» Problem requirements:
Transcribe the records that follow in their entirety, omitting any pictures.

(Extracted records)
>>>>
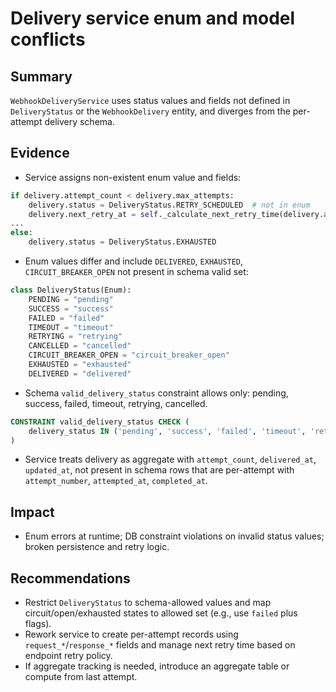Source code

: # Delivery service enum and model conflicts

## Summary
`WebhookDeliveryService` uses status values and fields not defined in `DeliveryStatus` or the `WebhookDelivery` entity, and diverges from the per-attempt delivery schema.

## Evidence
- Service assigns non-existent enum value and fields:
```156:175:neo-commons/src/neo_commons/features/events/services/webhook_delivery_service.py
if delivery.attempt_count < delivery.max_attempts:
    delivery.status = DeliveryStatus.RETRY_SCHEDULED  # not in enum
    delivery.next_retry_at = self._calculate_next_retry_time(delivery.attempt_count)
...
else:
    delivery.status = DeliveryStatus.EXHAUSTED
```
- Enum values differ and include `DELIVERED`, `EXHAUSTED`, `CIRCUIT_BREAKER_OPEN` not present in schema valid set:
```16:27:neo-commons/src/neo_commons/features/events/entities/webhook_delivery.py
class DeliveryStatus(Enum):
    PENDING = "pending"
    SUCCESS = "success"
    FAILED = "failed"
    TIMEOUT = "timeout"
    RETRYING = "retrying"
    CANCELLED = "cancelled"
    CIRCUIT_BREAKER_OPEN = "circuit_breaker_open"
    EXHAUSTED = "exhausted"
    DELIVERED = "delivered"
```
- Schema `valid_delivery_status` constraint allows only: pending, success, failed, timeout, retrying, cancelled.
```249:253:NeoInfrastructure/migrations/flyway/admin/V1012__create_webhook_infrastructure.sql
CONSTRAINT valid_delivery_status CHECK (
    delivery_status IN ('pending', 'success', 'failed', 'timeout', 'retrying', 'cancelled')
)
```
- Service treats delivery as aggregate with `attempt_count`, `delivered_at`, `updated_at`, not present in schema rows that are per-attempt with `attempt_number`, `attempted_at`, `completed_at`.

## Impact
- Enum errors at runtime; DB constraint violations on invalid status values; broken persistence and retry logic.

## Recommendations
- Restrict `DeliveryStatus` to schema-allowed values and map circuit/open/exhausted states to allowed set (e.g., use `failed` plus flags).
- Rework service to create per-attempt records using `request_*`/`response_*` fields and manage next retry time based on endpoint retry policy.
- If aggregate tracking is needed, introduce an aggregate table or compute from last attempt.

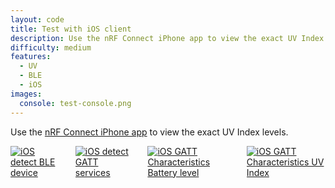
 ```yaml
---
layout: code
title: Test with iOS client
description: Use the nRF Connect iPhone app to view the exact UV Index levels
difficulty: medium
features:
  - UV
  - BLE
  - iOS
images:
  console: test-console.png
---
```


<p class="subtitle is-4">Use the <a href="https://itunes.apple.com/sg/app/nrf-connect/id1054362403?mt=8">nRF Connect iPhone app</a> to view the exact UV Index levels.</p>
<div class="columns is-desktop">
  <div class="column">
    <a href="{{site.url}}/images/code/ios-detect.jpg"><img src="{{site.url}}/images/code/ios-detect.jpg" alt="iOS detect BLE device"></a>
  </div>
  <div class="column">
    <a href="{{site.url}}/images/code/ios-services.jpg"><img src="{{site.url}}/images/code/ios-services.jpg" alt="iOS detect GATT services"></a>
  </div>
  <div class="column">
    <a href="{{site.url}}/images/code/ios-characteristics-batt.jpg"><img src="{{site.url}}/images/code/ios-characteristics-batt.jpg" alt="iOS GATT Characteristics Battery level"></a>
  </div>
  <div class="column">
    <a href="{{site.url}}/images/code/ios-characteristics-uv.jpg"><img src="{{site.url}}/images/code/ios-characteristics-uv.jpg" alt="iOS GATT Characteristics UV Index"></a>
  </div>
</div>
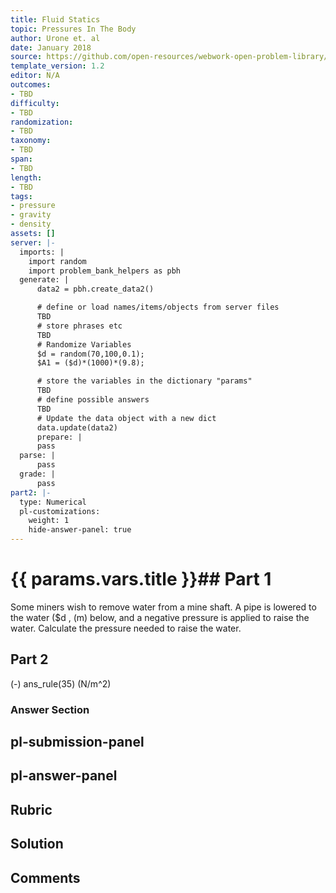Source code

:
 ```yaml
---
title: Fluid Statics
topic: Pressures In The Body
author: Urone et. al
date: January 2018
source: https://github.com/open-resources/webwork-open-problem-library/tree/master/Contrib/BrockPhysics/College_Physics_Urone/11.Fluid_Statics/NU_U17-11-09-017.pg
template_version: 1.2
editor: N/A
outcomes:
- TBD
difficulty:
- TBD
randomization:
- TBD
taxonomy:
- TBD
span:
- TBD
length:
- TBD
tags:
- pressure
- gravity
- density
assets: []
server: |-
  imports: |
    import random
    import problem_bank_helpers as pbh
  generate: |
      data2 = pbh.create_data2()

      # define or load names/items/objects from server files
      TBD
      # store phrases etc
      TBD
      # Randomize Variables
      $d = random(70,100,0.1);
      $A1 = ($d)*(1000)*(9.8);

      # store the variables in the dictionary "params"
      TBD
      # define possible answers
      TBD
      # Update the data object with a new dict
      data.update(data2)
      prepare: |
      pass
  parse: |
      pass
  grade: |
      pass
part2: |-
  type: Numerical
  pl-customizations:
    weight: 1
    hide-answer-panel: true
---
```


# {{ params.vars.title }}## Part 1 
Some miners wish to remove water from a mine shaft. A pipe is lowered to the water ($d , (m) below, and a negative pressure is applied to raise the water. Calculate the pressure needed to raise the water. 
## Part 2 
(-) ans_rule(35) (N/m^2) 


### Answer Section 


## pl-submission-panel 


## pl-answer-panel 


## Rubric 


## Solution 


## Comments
<<<<
» Finished task:
Source code

: # Delivery service enum and model conflicts

## Summary
`WebhookDeliveryService` uses status values and fields not defined in `DeliveryStatus` or the `WebhookDelivery` entity, and diverges from the per-attempt delivery schema.

## Evidence
- Service assigns non-existent enum value and fields:
```156:175:neo-commons/src/neo_commons/features/events/services/webhook_delivery_service.py
if delivery.attempt_count < delivery.max_attempts:
    delivery.status = DeliveryStatus.RETRY_SCHEDULED  # not in enum
    delivery.next_retry_at = self._calculate_next_retry_time(delivery.attempt_count)
...
else:
    delivery.status = DeliveryStatus.EXHAUSTED
```
- Enum values differ and include `DELIVERED`, `EXHAUSTED`, `CIRCUIT_BREAKER_OPEN` not present in schema valid set:
```16:27:neo-commons/src/neo_commons/features/events/entities/webhook_delivery.py
class DeliveryStatus(Enum):
    PENDING = "pending"
    SUCCESS = "success"
    FAILED = "failed"
    TIMEOUT = "timeout"
    RETRYING = "retrying"
    CANCELLED = "cancelled"
    CIRCUIT_BREAKER_OPEN = "circuit_breaker_open"
    EXHAUSTED = "exhausted"
    DELIVERED = "delivered"
```
- Schema `valid_delivery_status` constraint allows only: pending, success, failed, timeout, retrying, cancelled.
```249:253:NeoInfrastructure/migrations/flyway/admin/V1012__create_webhook_infrastructure.sql
CONSTRAINT valid_delivery_status CHECK (
    delivery_status IN ('pending', 'success', 'failed', 'timeout', 'retrying', 'cancelled')
)
```
- Service treats delivery as aggregate with `attempt_count`, `delivered_at`, `updated_at`, not present in schema rows that are per-attempt with `attempt_number`, `attempted_at`, `completed_at`.

## Impact
- Enum errors at runtime; DB constraint violations on invalid status values; broken persistence and retry logic.

## Recommendations
- Restrict `DeliveryStatus` to schema-allowed values and map circuit/open/exhausted states to allowed set (e.g., use `failed` plus flags).
- Rework service to create per-attempt records using `request_*`/`response_*` fields and manage next retry time based on endpoint retry policy.
- If aggregate tracking is needed, introduce an aggregate table or compute from last attempt.

 ```yaml
---
layout: code
title: Test with iOS client
description: Use the nRF Connect iPhone app to view the exact UV Index levels
difficulty: medium
features:
  - UV
  - BLE
  - iOS
images:
  console: test-console.png
---
```


<p class="subtitle is-4">Use the <a href="https://itunes.apple.com/sg/app/nrf-connect/id1054362403?mt=8">nRF Connect iPhone app</a> to view the exact UV Index levels.</p>
<div class="columns is-desktop">
  <div class="column">
    <a href="{{site.url}}/images/code/ios-detect.jpg"><img src="{{site.url}}/images/code/ios-detect.jpg" alt="iOS detect BLE device"></a>
  </div>
  <div class="column">
    <a href="{{site.url}}/images/code/ios-services.jpg"><img src="{{site.url}}/images/code/ios-services.jpg" alt="iOS detect GATT services"></a>
  </div>
  <div class="column">
    <a href="{{site.url}}/images/code/ios-characteristics-batt.jpg"><img src="{{site.url}}/images/code/ios-characteristics-batt.jpg" alt="iOS GATT Characteristics Battery level"></a>
  </div>
  <div class="column">
    <a href="{{site.url}}/images/code/ios-characteristics-uv.jpg"><img src="{{site.url}}/images/code/ios-characteristics-uv.jpg" alt="iOS GATT Characteristics UV Index"></a>
  </div>
</div>
Source code

:
 ```yaml
---
title: Fluid Statics
topic: Pressures In The Body
author: Urone et. al
date: January 2018
source: https://github.com/open-resources/webwork-open-problem-library/tree/master/Contrib/BrockPhysics/College_Physics_Urone/11.Fluid_Statics/NU_U17-11-09-017.pg
template_version: 1.2
editor: N/A
outcomes:
- TBD
difficulty:
- TBD
randomization:
- TBD
taxonomy:
- TBD
span:
- TBD
length:
- TBD
tags:
- pressure
- gravity
- density
assets: []
server: |-
  imports: |
    import random
    import problem_bank_helpers as pbh
  generate: |
      data2 = pbh.create_data2()

      # define or load names/items/objects from server files
      TBD
      # store phrases etc
      TBD
      # Randomize Variables
      $d = random(70,100,0.1);
      $A1 = ($d)*(1000)*(9.8);

      # store the variables in the dictionary "params"
      TBD
      # define possible answers
      TBD
      # Update the data object with a new dict
      data.update(data2)
      prepare: |
      pass
  parse: |
      pass
  grade: |
      pass
part2: |-
  type: Numerical
  pl-customizations:
    weight: 1
    hide-answer-panel: true
---
```


# {{ params.vars.title }}## Part 1 
Some miners wish to remove water from a mine shaft. A pipe is lowered to the water ($d , (m) below, and a negative pressure is applied to raise the water. Calculate the pressure needed to raise the water. 
## Part 2 
(-) ans_rule(35) (N/m^2) 


### Answer Section 


## pl-submission-panel 


## pl-answer-panel 


## Rubric 


## Solution 


## Comments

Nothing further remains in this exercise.